Where the book excels is in its descriptions of the battles, especially the three big ones—Crécy, Agincourt, and Castillon—which mark the early, middle, and end phases of the war. The description of Crécy is especially thrilling; this is one of key battles in the chronicles of Europe:
[King] Edward [III] had won one of the great victories of Western history. Until Crécy the English were very little thought of as soldiers, while the French were considered the best in Europe. Tactically and technologically the battle amounted to a military revolution, a triumph of fire-power over armour. The King of England became the most celebrated commander in Christendom.The Battle of Castillon, which closed out English ambitions on French soil for good, is almost as thrilling to read about, perhaps because it isn’t as well-known as the other battles, and it also caused a technical revolution: artillery succeeding against those same long bows that had once let the English mow down the French like ducks and drakes in a shooting gallery.

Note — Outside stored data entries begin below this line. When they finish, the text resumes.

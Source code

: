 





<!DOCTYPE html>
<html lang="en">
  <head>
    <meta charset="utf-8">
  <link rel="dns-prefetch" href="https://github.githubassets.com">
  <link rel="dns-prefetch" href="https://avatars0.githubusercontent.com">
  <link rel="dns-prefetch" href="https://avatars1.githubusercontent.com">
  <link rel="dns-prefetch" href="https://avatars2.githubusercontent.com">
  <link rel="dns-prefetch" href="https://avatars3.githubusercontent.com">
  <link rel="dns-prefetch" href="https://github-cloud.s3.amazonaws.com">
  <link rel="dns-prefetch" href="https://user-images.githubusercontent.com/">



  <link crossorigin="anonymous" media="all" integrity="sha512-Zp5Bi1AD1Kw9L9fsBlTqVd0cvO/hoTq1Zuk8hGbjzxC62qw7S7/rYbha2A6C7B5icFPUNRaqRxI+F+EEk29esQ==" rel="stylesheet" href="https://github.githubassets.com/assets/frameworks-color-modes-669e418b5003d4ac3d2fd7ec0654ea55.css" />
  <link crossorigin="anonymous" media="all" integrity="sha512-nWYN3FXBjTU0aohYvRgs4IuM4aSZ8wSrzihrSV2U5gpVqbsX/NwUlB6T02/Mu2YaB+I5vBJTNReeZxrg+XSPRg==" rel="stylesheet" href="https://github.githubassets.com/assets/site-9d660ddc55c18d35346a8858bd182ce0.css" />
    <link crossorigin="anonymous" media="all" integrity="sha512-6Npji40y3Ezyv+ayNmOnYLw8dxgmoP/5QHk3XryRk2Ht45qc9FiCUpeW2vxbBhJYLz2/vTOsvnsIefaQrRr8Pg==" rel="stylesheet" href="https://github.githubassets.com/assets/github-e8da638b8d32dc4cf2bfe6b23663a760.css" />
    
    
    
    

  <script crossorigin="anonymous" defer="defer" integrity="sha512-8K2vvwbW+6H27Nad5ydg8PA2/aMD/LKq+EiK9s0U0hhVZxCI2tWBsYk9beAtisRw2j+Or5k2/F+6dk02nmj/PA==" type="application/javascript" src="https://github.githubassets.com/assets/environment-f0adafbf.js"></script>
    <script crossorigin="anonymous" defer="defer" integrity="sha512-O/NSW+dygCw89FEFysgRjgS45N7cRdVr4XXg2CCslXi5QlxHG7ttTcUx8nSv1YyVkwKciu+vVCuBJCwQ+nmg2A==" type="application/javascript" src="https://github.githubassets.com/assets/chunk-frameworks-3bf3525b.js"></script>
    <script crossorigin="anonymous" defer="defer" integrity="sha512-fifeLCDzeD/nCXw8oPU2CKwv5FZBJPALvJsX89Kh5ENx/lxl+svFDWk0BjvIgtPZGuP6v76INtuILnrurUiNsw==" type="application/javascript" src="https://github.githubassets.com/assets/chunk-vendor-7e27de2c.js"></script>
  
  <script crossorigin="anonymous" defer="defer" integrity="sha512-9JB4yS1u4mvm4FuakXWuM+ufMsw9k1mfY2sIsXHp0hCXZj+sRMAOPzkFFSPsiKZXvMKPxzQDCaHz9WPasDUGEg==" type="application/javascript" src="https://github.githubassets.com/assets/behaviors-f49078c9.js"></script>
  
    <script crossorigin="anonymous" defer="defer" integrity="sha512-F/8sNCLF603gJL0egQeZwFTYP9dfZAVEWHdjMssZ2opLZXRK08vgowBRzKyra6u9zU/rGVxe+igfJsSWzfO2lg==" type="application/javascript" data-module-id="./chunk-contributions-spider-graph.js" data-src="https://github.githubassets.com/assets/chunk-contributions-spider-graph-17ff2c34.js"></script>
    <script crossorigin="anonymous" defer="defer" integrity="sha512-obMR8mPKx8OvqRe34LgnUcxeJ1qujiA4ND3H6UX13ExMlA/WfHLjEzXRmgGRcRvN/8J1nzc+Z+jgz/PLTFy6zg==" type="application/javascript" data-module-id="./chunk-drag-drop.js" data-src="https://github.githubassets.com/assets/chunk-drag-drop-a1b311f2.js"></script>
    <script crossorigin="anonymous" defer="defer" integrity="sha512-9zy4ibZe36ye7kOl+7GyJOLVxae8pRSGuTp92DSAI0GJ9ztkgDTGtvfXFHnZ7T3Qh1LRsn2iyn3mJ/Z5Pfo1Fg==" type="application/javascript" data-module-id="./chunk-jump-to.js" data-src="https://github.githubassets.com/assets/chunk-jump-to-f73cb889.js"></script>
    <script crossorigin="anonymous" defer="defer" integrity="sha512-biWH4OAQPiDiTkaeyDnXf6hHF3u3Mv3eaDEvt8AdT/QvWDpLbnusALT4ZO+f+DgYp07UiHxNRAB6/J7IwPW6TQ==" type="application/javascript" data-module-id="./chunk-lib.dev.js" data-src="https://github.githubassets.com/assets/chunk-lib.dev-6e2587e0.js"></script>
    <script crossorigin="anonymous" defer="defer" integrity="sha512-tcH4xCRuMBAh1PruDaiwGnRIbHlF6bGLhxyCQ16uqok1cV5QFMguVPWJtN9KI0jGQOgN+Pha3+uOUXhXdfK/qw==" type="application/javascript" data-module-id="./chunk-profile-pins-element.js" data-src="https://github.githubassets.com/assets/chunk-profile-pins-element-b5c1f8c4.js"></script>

For readers expecting a lengthy discussion of Joan of Arc, they may find the short treatise that Seward gives on her a disappointment. Seward does not approach the many controversies surrounding the teenager who rallied the French toward their first important victory, and this is probably to keep the narrative from spiraling off too much in a different direction. He tries to put Joan in context away from the massive mythologizing that followed: no, she did not cause the English to lose the war; the English managed to achieve that themselves in the decades after her execution, thank you very much. She did, however, give the apathetic French a firm kick in the seat of the pants, but they let the energy sputter out fast.
It is impossible to know whether Joan’s inspiration was restricted to a small circle of court soldiers or if—as today’s social romantics would like to think—she spoke to the rank and file as one peasant to another. What is undeniable is that for a few months many Frenchmen thought they were fighting a holy war, and the English went in terror of the Maid and her sorceries.Basically, if you want an in-depth look at Joan of Arc, you’ll have to go to another book.
On the other side of the conflict, Seward’s look at England’s great heroic figure from the conflict, King Henry V, is refreshing for its brutal honesty. Henry comes across as bloodthirsty and with scant regard for war etiquette or the lives of civilians. He certainly seems nothing like the man in Shakespeare’s play, but that doesn’t mean he isn’t an amazing figure. The Battle of Agincourt still has shocking impact, although it wasn’t strategically that important—its effect rests in how it inspired the English and again proved that the long bow couldn’t be beat (until somebody finally figured out this gunpowder stuff).
For populist history enjoyment, Seward’s The Hundred Years War will satisfy most readers . . . unless they’re expecting The Joan of Arc Show.